Levou consigo as memórias da sua peregrinação romana ao longo do resto da sua vida, recordando, na sua autobiografia, as suas experiências de visita ao Coliseu, onde beijou «o pó avermelhado com o sangue dos primeiros cristãos», as catacumbas onde rezou no que tinha sido outrora o túmulo de Santa Cecília, a Igreja de Santa Inês na Piazza Navona, e onde venerava as relíquias da verdadeira cruz na Basílica de Santa Croce, em Roma.
Santa Teresa escreveu: «Ah, que viagem! Ensinou-me mais do que os longos anos de estudo... Vi coisas bonitas, contemplei as maravilhas da arte e da religião, mas acima de tudo, andei no próprio terreno dos apóstolos, uma terra encharcada com o sangue dos mártires, e a minha alma expandiu-se em contacto com as coisas sagradas.»

As raízes francesas da Escadaria Espanhola
Apesar de seu nome, a Escadaria Espanhola tem uma história distintamente francesa. No século XV, o rei Luís XI da França, doente e à procura de uma cura, pediu que São Francisco de Paola, um frade da Calábria, viesse à França para curá-lo.
«Quando chegou... disse ao rei: «O Senhor enviou-me a ti, não para te curar, mas para te preparar para morrer, e eu ajudar-te-ei a morrer como cristão», disse du Hays. O rei passou por uma conversão antes de morrer e instruiu seu filho a construir um convento em Roma para a ordem do frade, a Ordem dos Mínimos.
Esse desejo real levou à fundação do Convento Real Francês em Monte Pincio em 1495. Em 1502, o rei Luís XII começou a construção da igreja Trinità dei Monti.
Após a Revolução Francesa, a Ordem dos Mínimos foi forçada a deixar a igreja romana.
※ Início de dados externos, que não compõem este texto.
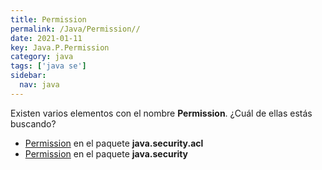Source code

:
 ```yaml
---
title: Permission
permalink: /Java/Permission//
date: 2021-01-11
key: Java.P.Permission
category: java
tags: ['java se']
sidebar: 
  nav: java
---
```


Existen varios elementos con el nombre **Permission**. ¿Cuál de ellas estás buscando?
<ul>
<li><a href="/Java/Permission-java-security-acl/">Permission</a> en el paquete <strong>java.security.acl</strong></li>
<li><a href="/Java/Permission-java-security/">Permission</a> en el paquete <strong>java.security</strong></li>
<ul>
Mais tarde, as Irmãs do Sagrado Coração mudaram-se para lá e abriram uma escola que ainda hoje funciona.
As famosas Escadarias Espanholas «foram construídas pela França e foram devolvidas a Roma, a Itália no século XIX», afirmou du Hays.
A escola conventual das irmãs ainda está aberta e inclui jovens estudantes com deficiência entre os seus alunos. «É realmente um local de inclusão», afirmou o reitor.

Como visitar a capela escondida
A capela Mater Admirabilis pode ser visitada entrando no Instituto del Sacro Cuore, alcançado através de uma pequena escadaria à esquerda da entrada da igreja no topo da Escadaria Espanhola.
«A palavra-passe, se quiser entrar no convento, é ir à porta de entrada e dizer: «Quero ir à capela de Mater», e eles deixam-no ir rezar lá», disse du Hays.
«Se quiser visitar o convento, tem de fazer uma visita guiada. Mas se quiser ir rezar na capela, é sempre possível durante o dia.»
Trinità dei Monti está atualmente confiada à Comunidade Emmanuel, um movimento carismático católico que procura evangelizar as multidões de turistas que visitam a Escadaria Espanhola.
Na quinta-feira à noite, os voluntários convidam os turistas a tirar fotos sobre os passos para visitar a igreja Trinita de Monti para a oração, adoração do Santíssimo Sacramento, confissão ou conversa com um padre das 19:15 às 20:15.
«Tentamos fazê-lo o mais frequentemente possível e, se outros missionários quiserem juntar-se a nós numa quinta-feira à noite, são sempre muito bem-vindos», afirmou du Hays.
A missa em língua inglesa é celebrada na igreja no topo da Escadaria Espanhola às terças-feiras às 18h30, com a oportunidade de venerar as relíquias de Santa Teresa. A adoração eucarística é realizada na igreja de segunda a quinta-feira das 17:15 às 18:15, e sábado e domingo das 18:30 às 19:30.